At the beginning of the year, there were rumblings of dissent among ministers from the older and richer member countries. If the Central European states refused to receive migrants, then there should be consequences, such as being denied a share of EU funds that are distributed as part of the “Cohesion Policy” — i.e., the money intended to help Europe’s poorer countries and regions catch up economically with their richer neighbors.
This notion of “conditionality” has since taken root in different parts of the EU’s institutional machinery, for a number of different reasons, but championed at every turn by Germany.
Four weeks ago, when Günther Oettinger, the European commissioner for the budget, presented the Commission’s proposed EU budget for 2017, I asked for his views on conditionality. To the distress of the Commission spin-doctors, Oettinger gave a preview of a so-called reflection paper on the EU’s finance and budget, which is to be published Wednesday.
While pointing out that conditionality was not part of the 2018 budget, he acknowledged that it was a possibility for the longer term.
He cited two examples of where conditionality might be warranted.
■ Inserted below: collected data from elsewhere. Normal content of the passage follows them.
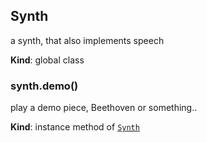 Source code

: <a name="Synth"></a>
## Synth
a synth, that also implements speech

**Kind**: global class


<a name="Synth+demo"></a>
### synth.demo()
play a demo piece, Beethoven or something..

**Kind**: instance method of [`Synth`](#Synth)


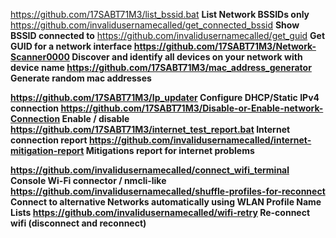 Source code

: https://github.com/17SABT71M3/list_bssid.bat <b>List Network BSSIDs only</b>
https://github.com/invalidusernamecalled/get_connected_bssid <b>Show BSSID connected to</b>
https://github.com/invalidusernamecalled/get_guid <b> Get GUID for a network interface
https://github.com/17SABT71M3/Network-Scanner0000 <b>Discover and identify all devices on your network with device name</b>
https://github.com/17SABT71M3/mac_address_generator <b>Generate random mac addresses</b>

https://github.com/17SABT71M3/Ip_updater <b>Configure DHCP/Static IPv4 connection</b>
https://github.com/17SABT71M3/Disable-or-Enable-network-Connection <b>Enable / disable</b>
https://github.com/17SABT71M3/internet_test_report.bat <b>Internet connection report </b>
https://github.com/invalidusernamecalled/internet-mitigation-report <b>Mitigations report for internet problems</b>

https://github.com/invalidusernamecalled/connect_wifi_terminal <b>Console Wi-Fi connector / nmcli-like
https://github.com/invalidusernamecalled/shuffle-profiles-for-reconnect <b>Connect to alternative Networks automatically using WLAN Profile Name Lists</b>
https://github.com/invalidusernamecalled/wifi-retry <b>Re-connect wifi (disconnect and reconnect)
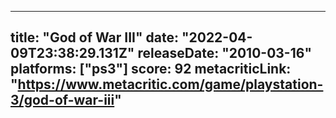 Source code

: 
---
title: "God of War III"
date: "2022-04-09T23:38:29.131Z"
releaseDate: "2010-03-16"
platforms: ["ps3"]
score: 92
metacriticLink: "https://www.metacritic.com/game/playstation-3/god-of-war-iii"
---
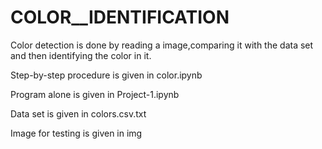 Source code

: # COLOR__IDENTIFICATION
Color detection is done by reading a image,comparing it with the data set and then identifying the color in it.


Step-by-step procedure is given in color.ipynb 

Program alone is given in Project-1.ipynb

Data set is given in colors.csv.txt  

Image for testing is given in img

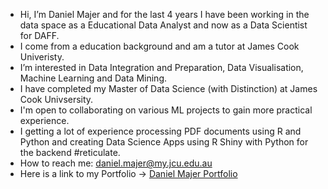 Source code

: - Hi, I’m Daniel Majer and for the last 4 years I have been working in the data space as a Educational Data Analyst and now as a Data Scientist for DAFF. 
- I come from a education background and am a tutor at James Cook Univeristy. 
- I’m interested in Data Integration and Preparation, Data Visualisation, Machine Learning and Data Mining.
- I have completed my Master of Data Science (with Distinction) at James Cook Univsersity. 
- I'm open to collaborating on various ML projects to gain more practical experience.
- I getting a lot of experience processing PDF documents using R and Python and creating Data Science Apps using R Shiny with Python for the backend #reticulate. 
- How to reach me: daniel.majer@my.jcu.edu.au
- Here is a link to my Portfolio -> [Daniel Majer Portfolio](https://danielmajer24.github.io/Porfolio-of-Work/)

<!---
DanielMajer24/DanielMajer24 is a ✨ special ✨ repository because its `README.md` (this file) appears on your GitHub profile.
You can click the Preview link to take a look at your changes.
--->
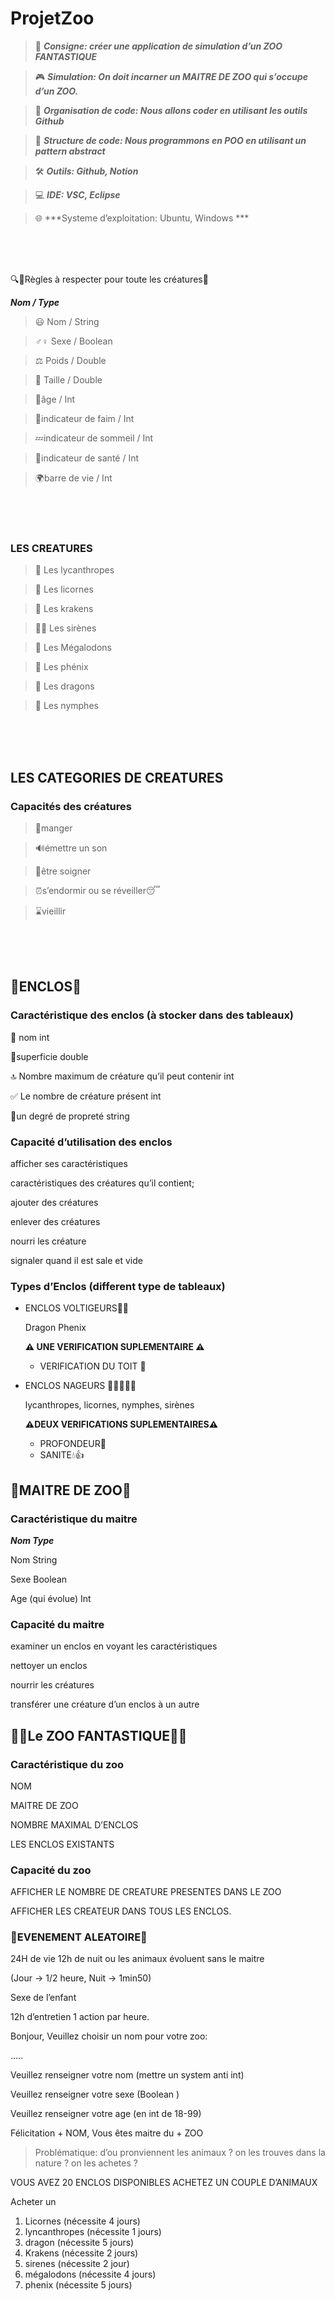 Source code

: # ProjetZoo

> 📢 ***Consigne: créer une application de simulation d’un ZOO FANTASTIQUE***
> 

> 🎮 ***Simulation: On doit incarner un MAITRE DE ZOO qui s’occupe d’un ZOO.***
> 

> 📆 ***Organisation de code: Nous allons coder en utilisant les outils Github***
> 

> 🔨 ***Structure de code: Nous programmons en POO en utilisant un pattern abstract***
> 

> 🛠️ ***Outils: Github, Notion***
> 

> 💻 ***IDE: VSC, Eclipse***
> 

> 🌐 ***Systeme d’exploitation: Ubuntu, Windows ***


</br></br></br>


🔍📜Règles à respecter pour toute les créatures📜

***Nom / Type***                             

> 😃 Nom / String
>

> ♂♀ Sexe / Boolean
>

> ⚖️ Poids / Double
>

> 📏 Taille / Double
>

> 🎂âge / Int
>
 
> 🥩indicateur de faim / Int
>

> 💤indicateur de sommeil / Int
>

> 💪indicateur de santé / Int
>

> 🌍barre de vie / Int
>

</br></br></br>


### **LES CREATURES**

> 🐺 Les lycanthropes
>

> 🦄 Les licornes
>

> 🦑 Les krakens
>

> 🧜‍♀️ Les sirènes
>

> 🦈 Les Mégalodons
>

> 🦅 Les phénix
>

> 🐲 Les dragons
>

> 🌿 Les nymphes
> 


</br></br></br>


## **LES CATEGORIES DE CREATURES**

### Capacités des créatures

> 🍴manger
> 

> 🔊émettre un son
> 

> 💖être soigner
> 

> ⏰s’endormir ou se réveiller😴
> 

> ⌛️vieillir
> 


</br></br></br>


## 🚧ENCLOS🚧

### **Caractéristique des enclos (à stocker dans des tableaux)**

🛑 nom                int

📐superficie         double

🔝 Nombre maximum de créature qu’il peut contenir int

✅ Le nombre de créature présent  int

🧼un degré de propreté string

### **Capacité d’utilisation des enclos**

afficher ses caractéristiques  

caractéristiques des créatures qu’il contient;

ajouter des créatures

enlever des créatures

nourri les créature

signaler quand il est sale et vide

### Types d’Enclos **(different type de tableaux)**

- ENCLOS VOLTIGEURS🦅🐲
    
    Dragon Phenix
    
    **⚠️ UNE VERIFICATION SUPLEMENTAIRE ⚠️**
    
    - VERIFICATION DU TOIT 🏰
- ENCLOS NAGEURS 🦑🐲🧜‍♀️🦈
    
    lycanthropes, licornes, nymphes, sirènes
    
    **⚠️DEUX VERIFICATIONS SUPLEMENTAIRES⚠️**
    
    - PROFONDEUR📏
    - SANITE💧👍

## 👨MAITRE DE ZOO👩

### Caractéristique du maitre

***Nom                                     Type***                             

Nom                                     String

Sexe                                      Boolean

Age (qui évolue)                   Int

### Capacité du maitre

examiner un enclos en voyant les caractéristiques

nettoyer un enclos

nourrir les créatures

transférer une créature d’un enclos à un autre

## 🌲🐲Le ZOO FANTASTIQUE🐲🌲

### Caractéristique du zoo

NOM

MAITRE DE ZOO

NOMBRE MAXIMAL D’ENCLOS

LES ENCLOS EXISTANTS

### Capacité du zoo

AFFICHER LE NOMBRE DE CREATURE PRESENTES DANS LE ZOO

AFFICHER LES CREATEUR DANS TOUS LES ENCLOS.

### 🎲EVENEMENT ALEATOIRE🎲

24H de vie 12h de nuit ou les animaux évoluent sans le maitre

(Jour → 1/2 heure, Nuit → 1min50)

Sexe de l’enfant

12h d’entretien 1 action par heure.

Bonjour, Veuillez choisir un nom pour votre zoo:

…..

Veuillez renseigner votre nom (mettre un system anti int)

Veuillez renseigner votre sexe (Boolean )

Veuillez renseigner votre age (en int de 18-99)

Félicitation + NOM, Vous êtes maitre du  + ZOO

> Problématique: d’ou pronviennent les animaux ? on les trouves dans la nature ? on les achetes ?
> 

VOUS AVEZ 20 ENCLOS DISPONIBLES ACHETEZ UN COUPLE D’ANIMAUX

Acheter un 

1. Licornes (nécessite 4 jours)
2. lyncanthropes (nécessite 1 jours)
3. dragon (nécessite 5 jours)
4. Krakens (nécessite 2 jours)
5. sirenes (nécessite 2 jour)
6. mégalodons (nécessite 4 jours)
7. phenix (nécessite 5 jours)
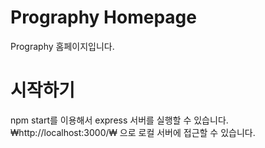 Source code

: # Prography Homepage
Prography 홈페이지입니다.


# 시작하기
npm start를 이용해서 express 서버를 실행할 수 있습니다.
₩http://localhost:3000/₩ 으로 로컬 서버에 접근할 수 있습니다. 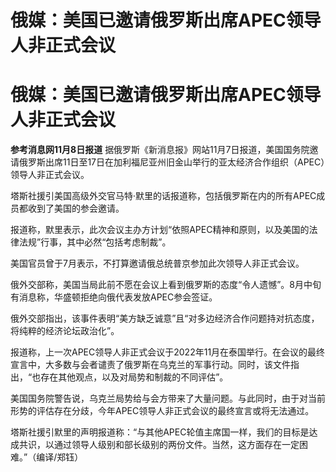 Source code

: # 俄媒：美国已邀请俄罗斯出席APEC领导人非正式会议

# 俄媒：美国已邀请俄罗斯出席APEC领导人非正式会议

**参考消息网11月8日报道**
据俄罗斯《新消息报》网站11月7日报道，美国国务院邀请俄罗斯出席11日至17日在加利福尼亚州旧金山举行的亚太经济合作组织（APEC）领导人非正式会议。

塔斯社援引美国高级外交官马特·默里的话报道称，包括俄罗斯在内的所有APEC成员都收到了美国的参会邀请。

报道称，默里表示，此次会议主办方计划“依照APEC精神和原则，以及美国的法律法规”行事，其中必然“包括考虑制裁”。

美国官员曾于7月表示，不打算邀请俄总统普京参加此次领导人非正式会议。

俄外交部称，美国当局此前不愿在会议上看到俄罗斯的态度“令人遗憾”。8月中旬有消息称，华盛顿拒绝向俄代表发放APEC参会签证。

俄外交部指出，该事件表明“美方缺乏诚意”且“对多边经济合作问题持对抗态度，将纯粹的经济论坛政治化”。

报道称，上一次APEC领导人非正式会议于2022年11月在泰国举行。在会议的最终宣言中，大多数与会者谴责了俄罗斯在乌克兰的军事行动。同时，该文件指出，“也存在其他观点，以及对局势和制裁的不同评估”。

美国国务院警告说，乌克兰局势给与会方带来了大量问题。与此同时，由于对当前形势的评估存在分歧，今年APEC领导人非正式会议的最终宣言或将无法通过。

塔斯社援引默里的声明报道称：“与其他APEC轮值主席国一样，我们的目标是达成共识，以通过领导人级别和部长级别的两份文件。当然，这方面存在一定困难。”（编译/郑钰）

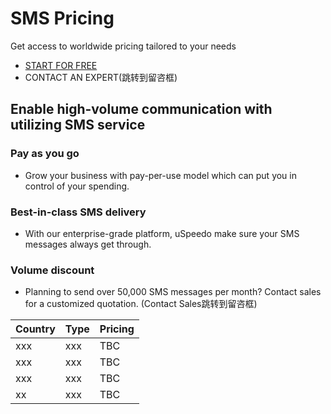 # SMS Pricing

Get access to worldwide pricing tailored to your needs

- [START FOR FREE](https://console.uspeedo.com/signin)
- CONTACT AN EXPERT(跳转到留咨框)

## **Enable high-volume communication with utilizing SMS service**

### **Pay as you go**
- Grow your business with pay-per-use model which can put you in control of your spending.

### **Best-in-class SMS delivery**
- With our enterprise-grade platform, uSpeedo make sure your SMS messages always get through.

### **Volume discount**
- Planning to send over 50,000 SMS messages per month? Contact sales for a customized quotation.
(Contact Sales跳转到留咨框)

| Country | Type   | Pricing       |
| ------------- | ----- | ---------------- |
| xxx  | xxx | TBC    |
| xxx        | xxx| TBC      |
| xxx        | xxx    | TBC  |
| xx     | xxx    | TBC |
Firstly, where a member country was supposed to be pursuing a program of economic reform, a condition might be set to ensure that EU money was used to meet those objectives. Secondly, the receipt of Cohesion Funds might be made conditional on complying with the EU’s norms for democracy and the rule of law. He didn’t mention Poland and Hungary by name, but the Commission is in dispute with both countries in this area.
The commissioner gave the impression that he could see merit in increasing conditionality, but it’s not clear how strong a push his reflection paper will give.
Poison in the system?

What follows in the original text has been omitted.